You see, Julie mein fraulein, if you mess with a bull, don’t be surprised if you get a horn up your arse.
LIKE most of the nation it seems, Mrs L and I couldn’t wait for the final episode of the BBC drama Bodyguard, albeit on catch-up on Monday night.
It turned out rather like a kid hoping for a new bike on Christmas morning and getting a Cadbury’s selection box. And I’m speaking from experience there.
Just small things. A man in a suicide vest walks all the way across London surrounded by every gun-toting anti-terror cop in the Met – as if – then jumps over a wall and escapes scot-free?
When armed police are after you, they tend not to overlook such minor details. And I’m speaking from experience there, too! Very recent experience…

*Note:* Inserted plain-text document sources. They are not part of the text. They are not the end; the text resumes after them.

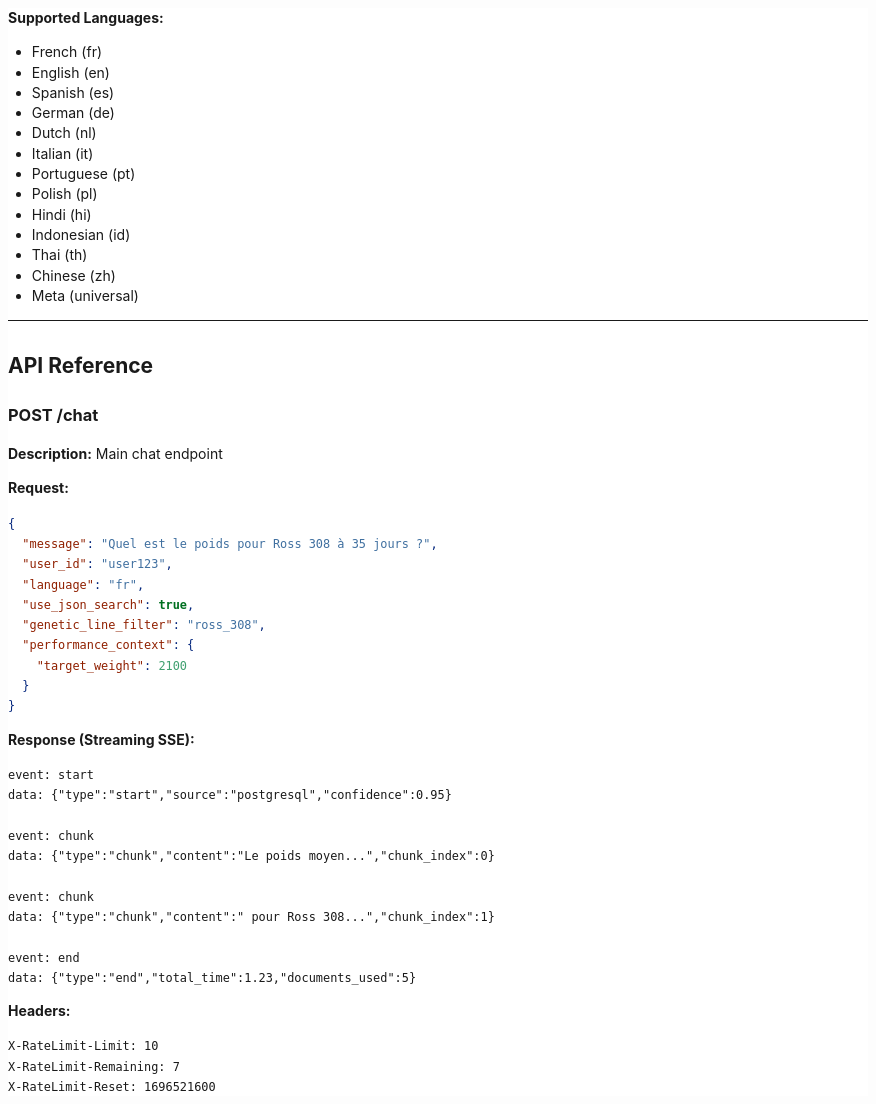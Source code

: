 **Supported Languages:**
- French (fr)
- English (en)
- Spanish (es)
- German (de)
- Dutch (nl)
- Italian (it)
- Portuguese (pt)
- Polish (pl)
- Hindi (hi)
- Indonesian (id)
- Thai (th)
- Chinese (zh)
- Meta (universal)

---

## API Reference

### POST /chat

**Description:** Main chat endpoint

**Request:**
```json
{
  "message": "Quel est le poids pour Ross 308 à 35 jours ?",
  "user_id": "user123",
  "language": "fr",
  "use_json_search": true,
  "genetic_line_filter": "ross_308",
  "performance_context": {
    "target_weight": 2100
  }
}
```

**Response (Streaming SSE):**
```
event: start
data: {"type":"start","source":"postgresql","confidence":0.95}

event: chunk
data: {"type":"chunk","content":"Le poids moyen...","chunk_index":0}

event: chunk
data: {"type":"chunk","content":" pour Ross 308...","chunk_index":1}

event: end
data: {"type":"end","total_time":1.23,"documents_used":5}
```

**Headers:**
```
X-RateLimit-Limit: 10
X-RateLimit-Remaining: 7
X-RateLimit-Reset: 1696521600
```
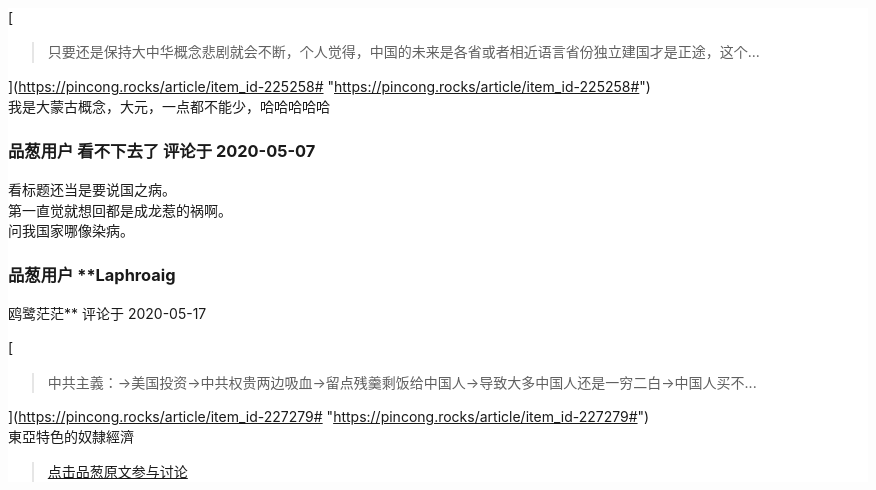 [

> 只要还是保持大中华概念悲剧就会不断，个人觉得，中国的未来是各省或者相近语言省份独立建国才是正途，这个...

](https://pincong.rocks/article/item_id-225258# "https://pincong.rocks/article/item_id-225258#")  
我是大蒙古概念，大元，一点都不能少，哈哈哈哈哈
        


            
### 品葱用户 **看不下去了** 评论于 2020-05-07
        
看标题还当是要说国之病。  
第一直觉就想回都是成龙惹的祸啊。  
问我国家哪像染病。
        


            
### 品葱用户 **Laphroaig 
鸥鹭茫茫** 评论于 2020-05-17
        
[

> 中共主義：→美国投资→中共权贵两边吸血→留点残羹剩饭给中国人→导致大多中国人还是一穷二白→中国人买不...

](https://pincong.rocks/article/item_id-227279# "https://pincong.rocks/article/item_id-227279#")  
東亞特色的奴隸經濟
        






> [点击品葱原文参与讨论](https://pincong.rocks/article/id-13657__sort_key-agree_count__sort-DESC)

The evil mastermind is a ‘timid’ Muslim woman who was initially going to blow herself up, but turned out to be making suicide vests on an industrial scale – how, when she’d been in custody since episode one?
Was she flogging them on eBay to the inconvenienced gangster who was bribing senior Met officers (actually, I can buy that) before blowing the Home Secretary up?
The whole plot ended up with more holes than Stan Ogden’s string vest, but that’s all too often the way with TV dramas. All these great plotlines that put us on the edge of our seats have to be tidied up in 20 minutes, meaning more shortcuts than I took on a Dewsbury Technical School cross-country run (well, I did have asthma and my best mate Tommy Keane’s house was next to the course, handy for sitting out a lap or two).
Keeley Hawes, the Home Secretary our eponymous hero had been playing unlikely bouncy-bouncy with, never made her miraculous return from the dead, so I suppose we’ll have to wait for the second series for that.
No doubt Mrs L will insist we watch.